The tendency of the Court of Criminal Appeals in the last fifteen years has been toward results-oriented jurisprudence: deciding what result the voters would desire (“the government wins”) and then writing the law to reach that result (one example) at the constitutions’ expense. There is nothing conservative about results-oriented jurisprudence. It’s not judicially conservative, and it’s not socially conservative. It may appeal to “conservative” voters, though, whose idea of conservatism is “whatever the majority that I belong to wants.”

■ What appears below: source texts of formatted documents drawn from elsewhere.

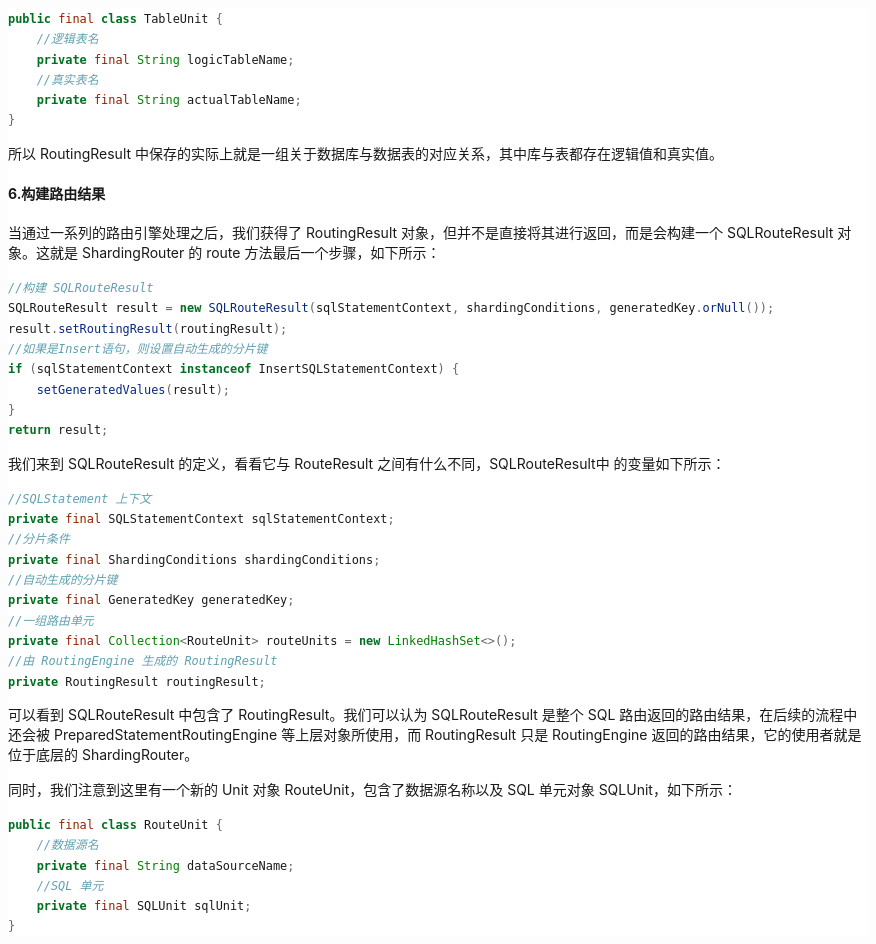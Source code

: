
 ```java
public final class TableUnit { 
    //逻辑表名 
    private final String logicTableName; 
    //真实表名 
    private final String actualTableName; 
}
```

所以 RoutingResult 中保存的实际上就是一组关于数据库与数据表的对应关系，其中库与表都存在逻辑值和真实值。

#### 6.构建路由结果

当通过一系列的路由引擎处理之后，我们获得了 RoutingResult 对象，但并不是直接将其进行返回，而是会构建一个 SQLRouteResult 对象。这就是 ShardingRouter 的 route 方法最后一个步骤，如下所示：

```java
//构建 SQLRouteResult 
SQLRouteResult result = new SQLRouteResult(sqlStatementContext, shardingConditions, generatedKey.orNull()); 
result.setRoutingResult(routingResult); 
//如果是Insert语句，则设置自动生成的分片键 
if (sqlStatementContext instanceof InsertSQLStatementContext) { 
    setGeneratedValues(result); 
} 
return result;
```

我们来到 SQLRouteResult 的定义，看看它与 RouteResult 之间有什么不同，SQLRouteResult中 的变量如下所示：

```java
//SQLStatement 上下文 
private final SQLStatementContext sqlStatementContext; 
//分片条件 
private final ShardingConditions shardingConditions; 
//自动生成的分片键 
private final GeneratedKey generatedKey; 
//一组路由单元 
private final Collection<RouteUnit> routeUnits = new LinkedHashSet<>(); 
//由 RoutingEngine 生成的 RoutingResult 
private RoutingResult routingResult;
```

可以看到 SQLRouteResult 中包含了 RoutingResult。我们可以认为 SQLRouteResult 是整个 SQL 路由返回的路由结果，在后续的流程中还会被 PreparedStatementRoutingEngine 等上层对象所使用，而 RoutingResult 只是 RoutingEngine 返回的路由结果，它的使用者就是位于底层的 ShardingRouter。

同时，我们注意到这里有一个新的 Unit 对象 RouteUnit，包含了数据源名称以及 SQL 单元对象 SQLUnit，如下所示：

```java
public final class RouteUnit { 
    //数据源名 
    private final String dataSourceName; 
    //SQL 单元 
    private final SQLUnit sqlUnit; 
}
```
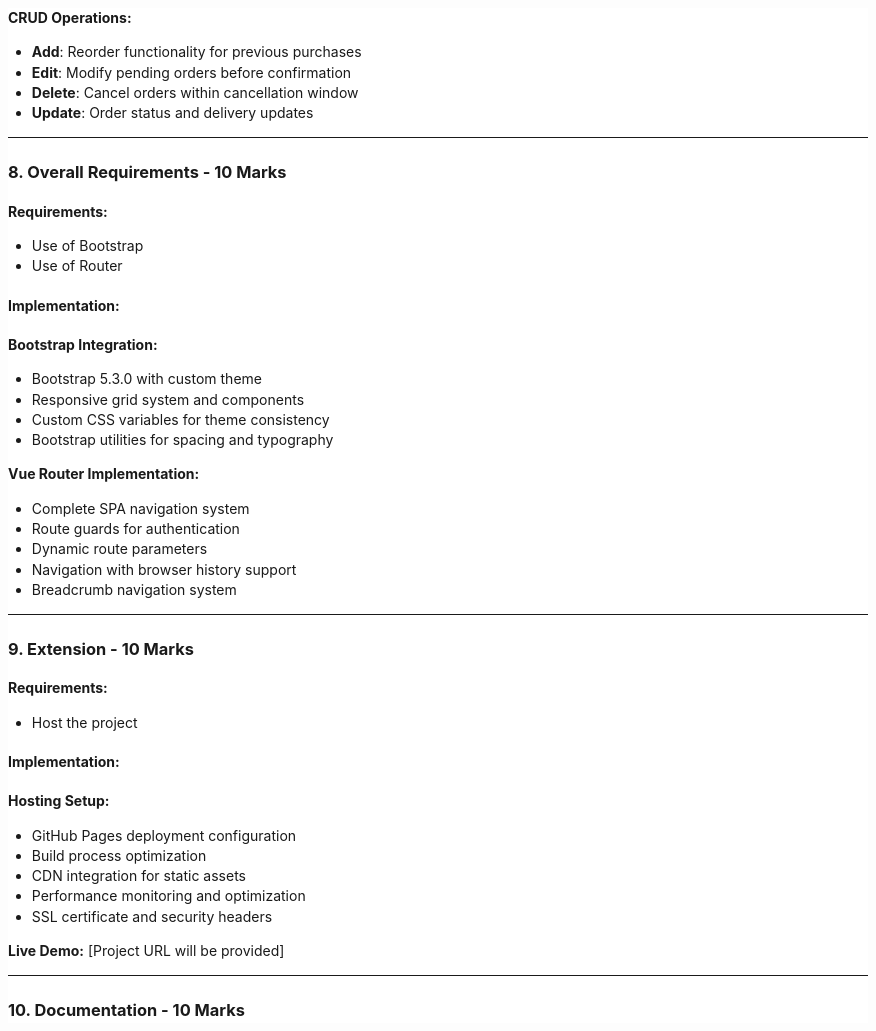 **CRUD Operations:**

- **Add**: Reorder functionality for previous purchases
- **Edit**: Modify pending orders before confirmation
- **Delete**: Cancel orders within cancellation window
- **Update**: Order status and delivery updates

---

### 8. Overall Requirements - **10 Marks**

**Requirements:**

- Use of Bootstrap
- Use of Router

#### Implementation:

**Bootstrap Integration:**

- Bootstrap 5.3.0 with custom theme
- Responsive grid system and components
- Custom CSS variables for theme consistency
- Bootstrap utilities for spacing and typography

**Vue Router Implementation:**

- Complete SPA navigation system
- Route guards for authentication
- Dynamic route parameters
- Navigation with browser history support
- Breadcrumb navigation system

---

### 9. Extension - **10 Marks**

**Requirements:**

- Host the project

#### Implementation:

**Hosting Setup:**

- GitHub Pages deployment configuration
- Build process optimization
- CDN integration for static assets
- Performance monitoring and optimization
- SSL certificate and security headers

**Live Demo:** [Project URL will be provided]

---

### 10. Documentation - **10 Marks**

I am often critical of the Texas Legislature:
This is not the first time that the Texas Legislature has incompetently written a penal statute. It won’t be the last time. Texas legislators are, after all, mostly products of Texas’s public education system, and most of them were highly stupid to begin with. When the Texas Legislature manages to get it right, it’s the exception rather than the rule. Sometimes it even passes statutes intending to do one thing but doing the exact opposite.
But if elected I will follow the law as the people’s generally cretinous elected representatives in Austin have written it, except for this: if the law (or other government action) violates either the U.S. Constitution or the Texas Constitution of 1876, I will strike it down.
Returning meaning to the US and Texas Constitutions is the most conservative of actions. We can only return meaning to these laws by strictly enforcing them against the government officials who would break them.
For the most part Texas courts have, where there is a related provision in the US Constitution, blown off the Texas Constitution and decided the matter based on the U.S. Constitution. But the Texas Constitution may restrict government action more than the US Constitution. Instead of lazily interpreting its provisions with reference to decisions of the east-coast Supreme Court, the Texas Court of Criminal Appeals must set about determining how Texans of 1876 would have felt about the action the government is trying to justify, and then use that information to apply the constitution that those Texans adopted to the question before them.
It’s long past time to legalize the Texas Constitution. There’s nothing “liberal” about it.